(Items from a dataset)
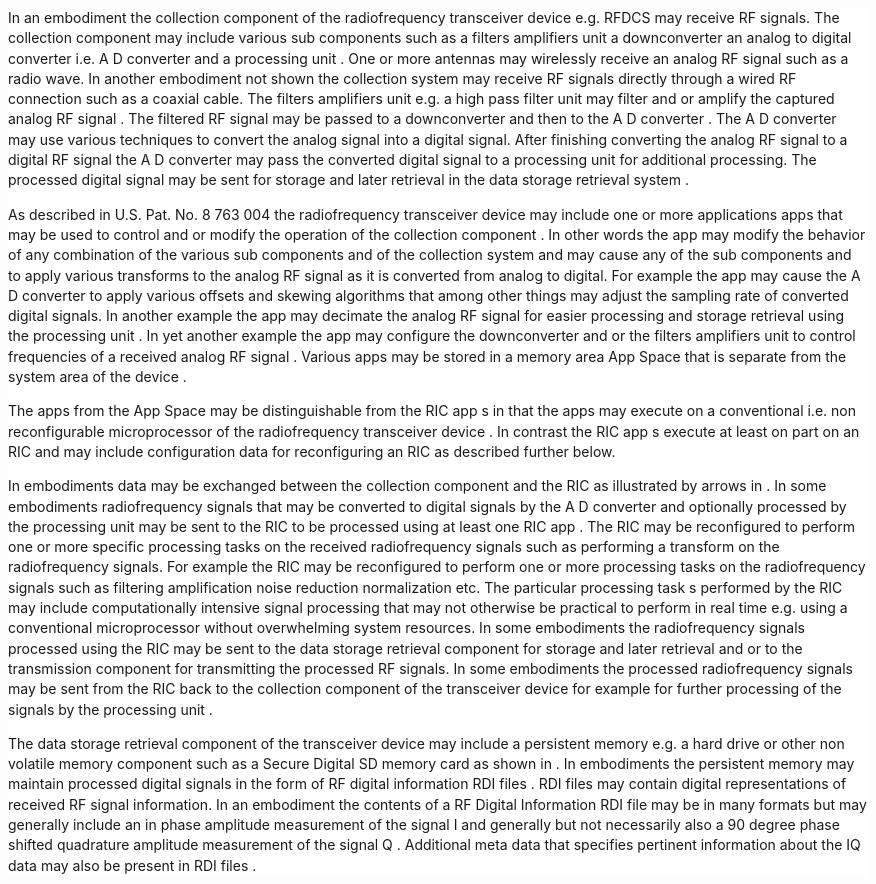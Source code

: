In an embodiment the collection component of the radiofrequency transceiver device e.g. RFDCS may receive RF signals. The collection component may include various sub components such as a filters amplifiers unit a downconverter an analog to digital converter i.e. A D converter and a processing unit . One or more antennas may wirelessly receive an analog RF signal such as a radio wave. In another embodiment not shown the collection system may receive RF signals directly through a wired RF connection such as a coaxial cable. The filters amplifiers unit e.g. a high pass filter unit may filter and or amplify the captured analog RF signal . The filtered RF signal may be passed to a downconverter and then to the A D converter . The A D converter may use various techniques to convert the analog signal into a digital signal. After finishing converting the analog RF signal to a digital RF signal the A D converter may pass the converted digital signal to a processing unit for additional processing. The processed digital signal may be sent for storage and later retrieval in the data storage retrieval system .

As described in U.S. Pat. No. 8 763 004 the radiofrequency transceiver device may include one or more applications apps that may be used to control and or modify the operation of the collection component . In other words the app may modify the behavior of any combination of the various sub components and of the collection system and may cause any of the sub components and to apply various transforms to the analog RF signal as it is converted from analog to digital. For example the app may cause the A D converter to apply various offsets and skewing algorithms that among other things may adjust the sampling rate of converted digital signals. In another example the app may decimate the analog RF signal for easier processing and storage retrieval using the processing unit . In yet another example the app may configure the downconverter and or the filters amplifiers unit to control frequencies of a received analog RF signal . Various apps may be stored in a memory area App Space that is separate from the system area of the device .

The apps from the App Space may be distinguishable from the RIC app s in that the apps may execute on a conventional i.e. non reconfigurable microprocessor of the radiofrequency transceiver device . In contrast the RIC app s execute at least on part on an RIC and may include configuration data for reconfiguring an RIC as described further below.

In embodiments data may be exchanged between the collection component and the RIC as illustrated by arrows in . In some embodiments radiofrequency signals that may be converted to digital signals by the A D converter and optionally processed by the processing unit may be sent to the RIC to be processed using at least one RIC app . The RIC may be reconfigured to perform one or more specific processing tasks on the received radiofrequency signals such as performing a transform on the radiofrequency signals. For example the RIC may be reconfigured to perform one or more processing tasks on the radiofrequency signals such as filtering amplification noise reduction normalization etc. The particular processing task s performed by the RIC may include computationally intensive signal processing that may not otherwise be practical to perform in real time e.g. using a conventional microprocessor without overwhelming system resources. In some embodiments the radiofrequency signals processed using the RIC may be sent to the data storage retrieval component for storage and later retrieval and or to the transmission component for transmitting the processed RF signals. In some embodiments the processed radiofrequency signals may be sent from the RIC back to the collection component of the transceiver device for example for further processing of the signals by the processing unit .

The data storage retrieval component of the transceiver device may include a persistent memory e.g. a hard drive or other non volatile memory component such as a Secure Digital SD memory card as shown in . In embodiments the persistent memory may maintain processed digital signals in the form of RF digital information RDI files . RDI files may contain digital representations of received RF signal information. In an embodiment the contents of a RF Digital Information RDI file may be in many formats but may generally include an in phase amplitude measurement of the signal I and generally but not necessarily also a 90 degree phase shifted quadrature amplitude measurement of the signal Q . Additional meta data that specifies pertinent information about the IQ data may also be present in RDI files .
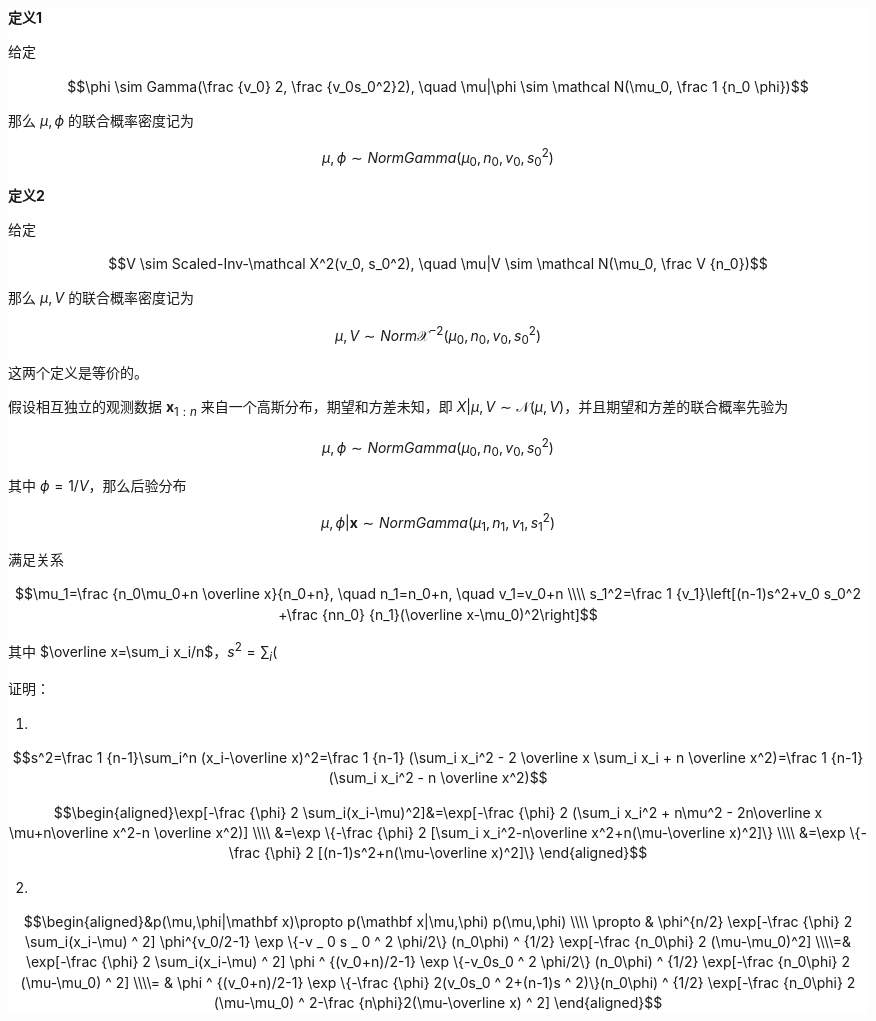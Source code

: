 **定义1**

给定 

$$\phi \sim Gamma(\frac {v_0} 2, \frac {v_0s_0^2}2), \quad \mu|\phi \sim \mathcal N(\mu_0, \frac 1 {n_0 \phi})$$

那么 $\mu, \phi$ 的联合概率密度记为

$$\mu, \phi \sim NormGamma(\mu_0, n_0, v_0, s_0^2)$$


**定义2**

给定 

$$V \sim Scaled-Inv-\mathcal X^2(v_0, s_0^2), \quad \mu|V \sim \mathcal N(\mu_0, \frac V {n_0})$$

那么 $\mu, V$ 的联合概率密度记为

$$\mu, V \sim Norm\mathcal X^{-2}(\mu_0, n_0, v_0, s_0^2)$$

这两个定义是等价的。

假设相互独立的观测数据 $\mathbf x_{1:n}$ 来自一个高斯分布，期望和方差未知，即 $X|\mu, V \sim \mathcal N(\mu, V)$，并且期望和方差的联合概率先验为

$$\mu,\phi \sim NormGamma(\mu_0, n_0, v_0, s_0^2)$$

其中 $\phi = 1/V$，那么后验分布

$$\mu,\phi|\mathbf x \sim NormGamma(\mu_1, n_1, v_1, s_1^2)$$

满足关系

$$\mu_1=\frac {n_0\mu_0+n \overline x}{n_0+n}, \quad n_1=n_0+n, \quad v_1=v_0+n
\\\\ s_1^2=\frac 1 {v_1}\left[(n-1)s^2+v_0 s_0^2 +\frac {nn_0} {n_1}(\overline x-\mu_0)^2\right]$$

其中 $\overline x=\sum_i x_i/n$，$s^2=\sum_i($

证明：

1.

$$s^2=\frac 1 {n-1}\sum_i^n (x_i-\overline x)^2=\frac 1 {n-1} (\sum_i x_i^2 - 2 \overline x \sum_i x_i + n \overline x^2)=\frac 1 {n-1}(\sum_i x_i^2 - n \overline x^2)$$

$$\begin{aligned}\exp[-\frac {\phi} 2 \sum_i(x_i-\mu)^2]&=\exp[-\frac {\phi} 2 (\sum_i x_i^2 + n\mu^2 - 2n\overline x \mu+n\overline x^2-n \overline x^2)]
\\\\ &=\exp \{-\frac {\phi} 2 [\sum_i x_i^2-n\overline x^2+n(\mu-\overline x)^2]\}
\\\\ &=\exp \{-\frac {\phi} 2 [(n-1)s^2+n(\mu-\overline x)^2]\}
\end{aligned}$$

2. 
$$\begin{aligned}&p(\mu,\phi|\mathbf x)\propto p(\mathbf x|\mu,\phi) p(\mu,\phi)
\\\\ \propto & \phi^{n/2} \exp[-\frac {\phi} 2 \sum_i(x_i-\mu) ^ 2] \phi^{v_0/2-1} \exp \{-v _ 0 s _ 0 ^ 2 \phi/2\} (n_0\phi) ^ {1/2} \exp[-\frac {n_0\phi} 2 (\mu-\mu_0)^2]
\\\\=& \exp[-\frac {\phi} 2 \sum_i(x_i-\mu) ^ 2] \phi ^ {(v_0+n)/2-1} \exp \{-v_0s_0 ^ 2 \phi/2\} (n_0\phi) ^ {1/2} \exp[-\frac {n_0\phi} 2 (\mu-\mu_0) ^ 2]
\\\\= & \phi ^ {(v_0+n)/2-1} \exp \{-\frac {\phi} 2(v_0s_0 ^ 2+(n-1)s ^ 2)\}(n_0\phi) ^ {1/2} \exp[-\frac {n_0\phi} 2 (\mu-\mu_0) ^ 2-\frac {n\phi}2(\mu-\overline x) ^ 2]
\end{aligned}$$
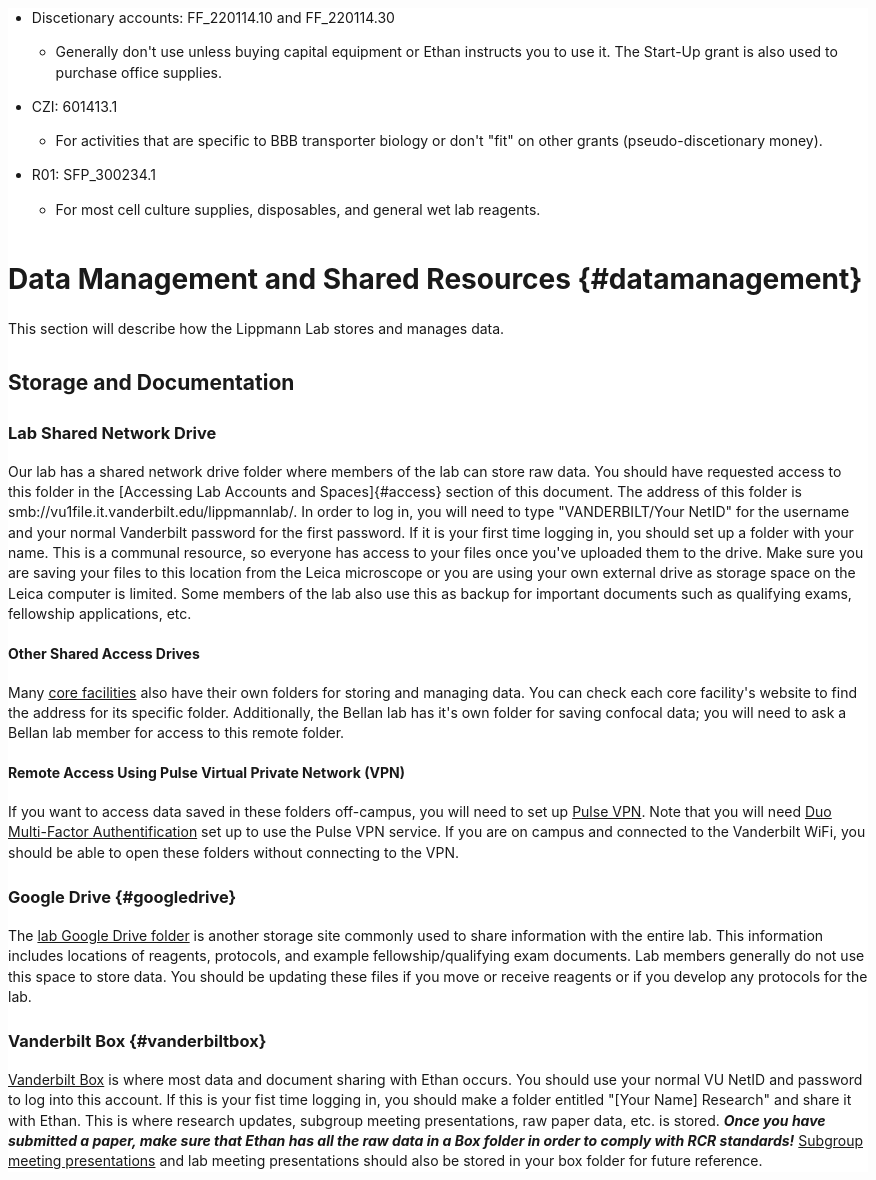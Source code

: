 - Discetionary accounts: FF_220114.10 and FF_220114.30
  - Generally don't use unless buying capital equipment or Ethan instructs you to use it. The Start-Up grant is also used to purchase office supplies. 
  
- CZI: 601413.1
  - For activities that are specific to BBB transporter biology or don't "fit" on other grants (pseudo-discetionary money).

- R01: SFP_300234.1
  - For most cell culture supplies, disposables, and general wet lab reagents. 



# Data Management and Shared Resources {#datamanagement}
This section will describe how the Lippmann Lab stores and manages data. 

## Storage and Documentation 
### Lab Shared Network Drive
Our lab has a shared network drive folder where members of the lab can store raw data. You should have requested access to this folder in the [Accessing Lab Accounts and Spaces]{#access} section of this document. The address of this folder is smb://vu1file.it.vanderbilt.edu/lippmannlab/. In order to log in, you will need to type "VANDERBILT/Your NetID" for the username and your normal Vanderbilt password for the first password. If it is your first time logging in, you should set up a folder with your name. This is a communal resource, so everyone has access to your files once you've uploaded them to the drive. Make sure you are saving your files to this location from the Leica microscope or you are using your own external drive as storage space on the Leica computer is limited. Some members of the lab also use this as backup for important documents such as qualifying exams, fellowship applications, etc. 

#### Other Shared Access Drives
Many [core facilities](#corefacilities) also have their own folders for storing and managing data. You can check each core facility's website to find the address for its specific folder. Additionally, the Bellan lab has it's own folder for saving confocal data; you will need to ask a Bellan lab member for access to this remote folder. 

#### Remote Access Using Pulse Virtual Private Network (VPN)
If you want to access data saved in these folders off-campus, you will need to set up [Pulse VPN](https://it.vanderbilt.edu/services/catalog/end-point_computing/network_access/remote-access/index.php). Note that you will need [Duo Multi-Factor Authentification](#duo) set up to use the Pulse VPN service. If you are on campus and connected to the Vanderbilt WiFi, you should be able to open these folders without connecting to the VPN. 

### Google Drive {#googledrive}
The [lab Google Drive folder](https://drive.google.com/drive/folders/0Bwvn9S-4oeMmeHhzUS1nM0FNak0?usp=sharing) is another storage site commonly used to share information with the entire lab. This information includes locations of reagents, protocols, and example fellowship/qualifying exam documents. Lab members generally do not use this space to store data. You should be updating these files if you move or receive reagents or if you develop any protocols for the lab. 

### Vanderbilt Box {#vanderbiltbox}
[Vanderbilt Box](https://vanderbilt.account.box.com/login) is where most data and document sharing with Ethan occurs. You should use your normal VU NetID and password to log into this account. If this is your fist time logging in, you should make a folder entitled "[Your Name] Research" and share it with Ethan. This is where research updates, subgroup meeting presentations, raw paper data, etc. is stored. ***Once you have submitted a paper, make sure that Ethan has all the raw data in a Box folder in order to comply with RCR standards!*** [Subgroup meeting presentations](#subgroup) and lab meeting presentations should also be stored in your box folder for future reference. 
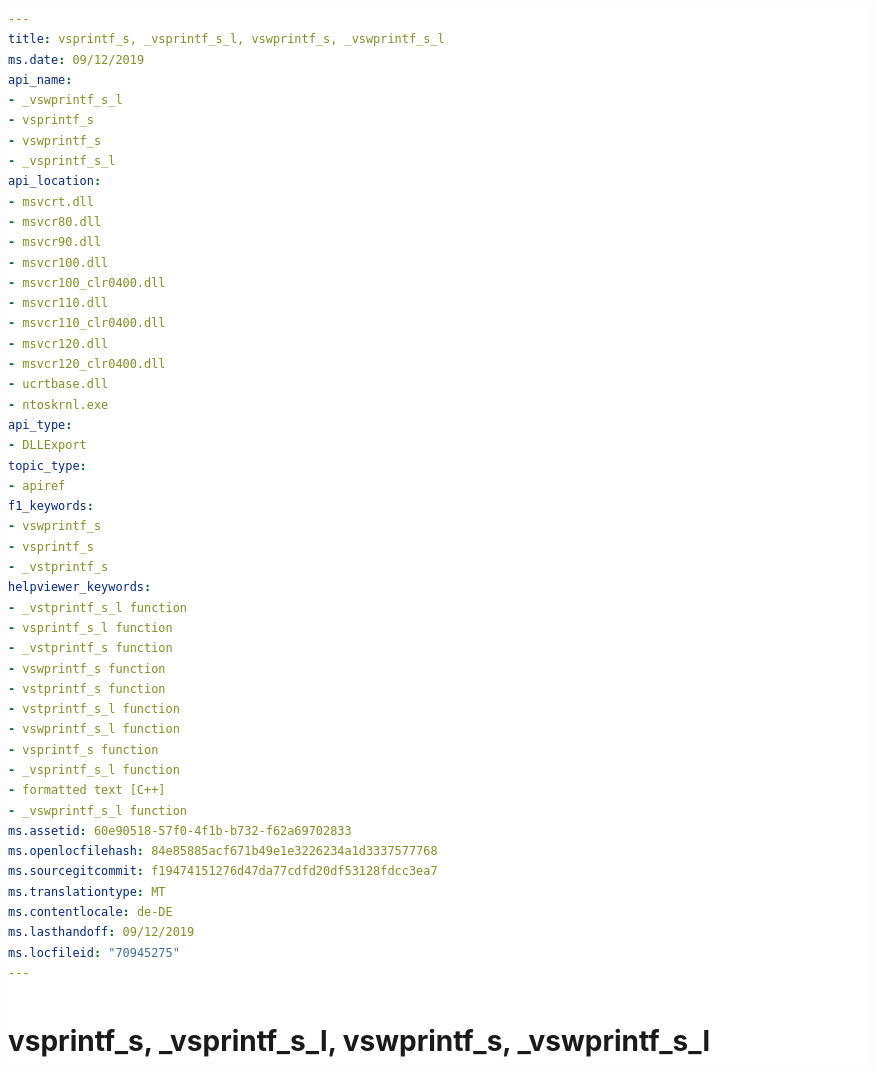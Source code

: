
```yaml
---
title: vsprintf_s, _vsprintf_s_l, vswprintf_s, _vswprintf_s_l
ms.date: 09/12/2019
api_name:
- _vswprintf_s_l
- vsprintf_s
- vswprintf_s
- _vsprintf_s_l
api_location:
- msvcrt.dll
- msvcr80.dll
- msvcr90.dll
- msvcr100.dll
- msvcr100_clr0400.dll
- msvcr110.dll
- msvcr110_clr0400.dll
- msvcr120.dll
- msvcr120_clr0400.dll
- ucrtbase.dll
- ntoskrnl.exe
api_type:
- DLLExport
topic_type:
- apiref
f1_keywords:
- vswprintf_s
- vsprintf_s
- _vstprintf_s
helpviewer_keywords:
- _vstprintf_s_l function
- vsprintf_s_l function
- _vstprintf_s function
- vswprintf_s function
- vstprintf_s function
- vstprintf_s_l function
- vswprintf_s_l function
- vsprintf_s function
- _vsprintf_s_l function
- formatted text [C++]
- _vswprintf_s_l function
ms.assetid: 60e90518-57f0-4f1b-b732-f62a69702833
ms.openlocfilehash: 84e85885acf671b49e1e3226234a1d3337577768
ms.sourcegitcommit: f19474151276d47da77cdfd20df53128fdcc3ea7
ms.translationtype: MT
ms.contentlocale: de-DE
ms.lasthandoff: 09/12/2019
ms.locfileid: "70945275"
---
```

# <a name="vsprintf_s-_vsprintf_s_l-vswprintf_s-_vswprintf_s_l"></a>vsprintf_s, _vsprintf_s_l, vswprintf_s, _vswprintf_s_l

**WHAT TO PRODUCE**. Copy all lines from the data above that contain the word "supplies".

**RESULT OF THE TASK**.
  - Generally don't use unless buying capital equipment or Ethan instructs you to use it. The Start-Up grant is also used to purchase office supplies. 
  - For most cell culture supplies, disposables, and general wet lab reagents. 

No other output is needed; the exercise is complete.